Case in sister in law use to make little biting remarks about the gifts I made for her children for Christmas. She thought "handmade" was "cheap". Maybe they were to her...but to MY family handmade was NOT considered cheap and was considered precious because you thought about the gift receiver while making the item. I struggled with this...getting especially "offended" when she told me that "it only takes a few dollars to buy some little something for the kids". I thought WHY would I waste a few dollars on cheap little toys that would break or not even be liked by the child?

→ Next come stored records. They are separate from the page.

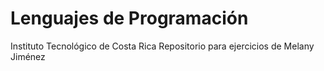 # Lenguajes de Programación
Instituto Tecnológico de Costa Rica
Repositorio para ejercicios de Melany Jiménez 
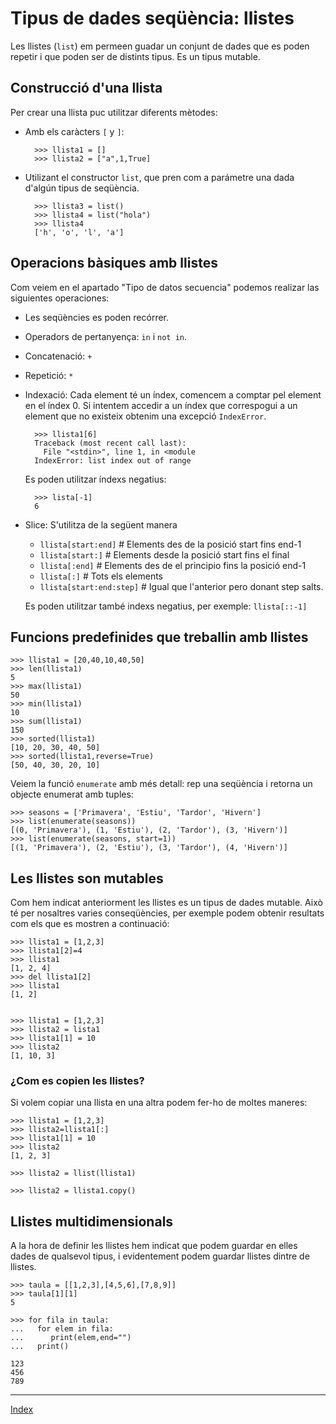 # Tipus de dades seqüència: llistes

Les llistes (`list`) em permeen guadar un conjunt de dades que es poden repetir i que poden ser de distints tipus. Es un tipus mutable.

## Construcció d'una llista 

Per crear una llista puc utilitzar diferents mètodes:

* Amb els caràcters `[` y `]`:

		>>> llista1 = []
		>>> llista2 = ["a",1,True]

* Utilizant el constructor `list`, que pren com a parámetre una dada d'algún tipus de seqüència.

		>>> llista3 = list()
		>>> llista4 = list("hola")
		>>> llista4
		['h', 'o', 'l', 'a']

## Operacions bàsiques amb llistes

Com veiem en el apartado "Tipo de datos secuencia" podemos realizar las siguientes operaciones:

* Les seqüències es poden recórrer.
* Operadors de pertanyença: `in` i `not in`.
* Concatenació: `+` 
* Repetició: `*`
* Indexació: Cada element té un índex, comencem a comptar pel element en el índex 0. Si intentem accedir a un índex que correspogui a un element que no existeix obtenim una excepció `IndexError`.

		>>> llista1[6]
		Traceback (most recent call last):
		  File "<stdin>", line 1, in <module
		IndexError: list index out of range	

	Es poden utilitzar índexs negatius:

		>>> lista[-1]
		6

* Slice: S'utilitza de la següent manera

	* `llista[start:end]` 	  # Elements des de la posició start fins end-1
	* `llista[start:]`    	  # Elements desde la posició start fins el final
	* `llista[:end]`      	  # Elements des de el principio fins la posició end-1
	* `llista[:]` 		 	  # Tots els elements
	* `llista[start:end:step]` # Igual que l'anterior pero donant step salts.
 		
 	Es poden utilitzar també indexs negatius, per exemple: `llista[::-1]`

## Funcions predefinides que treballin amb llistes

	>>> llista1 = [20,40,10,40,50]
	>>> len(llista1)
	5
	>>> max(llista1)
	50
	>>> min(llista1)
	10
	>>> sum(llista1)
	150
	>>> sorted(llista1)
	[10, 20, 30, 40, 50]
	>>> sorted(llista1,reverse=True)
	[50, 40, 30, 20, 10]

Veiem  la funció `enumerate` amb més detall: rep una seqüència i retorna un objecte enumerat amb tuples:

	>>> seasons = ['Primavera', 'Estiu', 'Tardor', 'Hivern']
	>>> list(enumerate(seasons))
	[(0, 'Primavera'), (1, 'Estiu'), (2, 'Tardor'), (3, 'Hivern')]
	>>> list(enumerate(seasons, start=1))
	[(1, 'Primavera'), (2, 'Estiu'), (3, 'Tardor'), (4, 'Hivern')]


## Les llistes son mutables

Com hem indicat anteriorment les llistes es un tipus de dades mutable. Això té per nosaltres varies conseqüències, per exemple podem obtenir resultats com els que es mostren a continuació:

	>>> llista1 = [1,2,3]
	>>> llista1[2]=4
	>>> llista1
	[1, 2, 4]
	>>> del llista1[2]
	>>> llista1
	[1, 2]


	>>> llista1 = [1,2,3]
	>>> llista2 = lista1
	>>> llista1[1] = 10
	>>> llista2
	[1, 10, 3]

### ¿Com es copien les llistes?

Si volem copiar una llista en una altra podem fer-ho de moltes maneres:

	>>> llista1 = [1,2,3]
	>>> llista2=llista1[:]
	>>> llista1[1] = 10
	>>> llista2
	[1, 2, 3]

	>>> llista2 = llist(llista1)	

	>>> llista2 = llista1.copy()

## Llistes multidimensionals

A la hora de definir les llistes hem indicat que podem guardar en elles dades de qualsevol tipus, i evidentement podem guardar llistes dintre de llistes. 

	>>> taula = [[1,2,3],[4,5,6],[7,8,9]]
	>>> taula[1][1]
	5

	>>> for fila in taula:
	...   for elem in fila:
	...      print(elem,end="")
	...   print()
	 
	123
	456
	789

***
[Index](../../../README.md)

I ended up telling her it took much more than that to make the items...and that with every stitch I thought about giving this to the child. I also told her that MY family didn't even give Christmas Gifts...and if we did give a gift for other occasions it had to be a USEFUL gift. I told her that I could not give a gift unless it was "useful" because it was "wasteful and I felt guilty. Sorry but that was how I was raised I told her.

She backed off and stopped the biting remarks. She accepted my "culture" and I accepted hers in that I gave gifts on Christmas because it was important for her. We ended up getting along just fine once I got the issue off my chest. She just didn't understand.

I would suggest taking your MIL to a really nice local yarn store with all the expensive yarns and talk about how much you like this one but it would take 8 skeins at X amount of dollars...and just say well maybe one day...when it is on sale for half price or something like that.

She'll start to appreciate the cost of knitting garments after seeing all that beautiful yarn colors and the beautiful prices. LOL! You'll impress her with your frugal nature (let her believe you would only buy such yarn if it on sale). You'll catch her artistic senses...and she will relate yarn colors to paint supplies (which aren't cheap either).

BTW...I agree with others...IF she gives you something she makes for you...don't offer to pay for it. That would insult me. IF she brings you the yarn...or she says, "I'd like to pick out some yarn for a poncho, lets g shopping...will you help me ? then by all means let her pay for it.

As a MIL myself I have had to deal with a DIL that has a very different interpretation of what a gift should be. I do give gifts at Christmas to my sons and their families despite my elderly parents not approving of this whole Christmas gifts to anyone past 17 years of age. BUT, I give what I am comfortable giving and leave her to accept me as I am. LOL! (I don't know why she doesn't appreciate emergency earthquake kits or kitchen tools...but that's her problem, not mine).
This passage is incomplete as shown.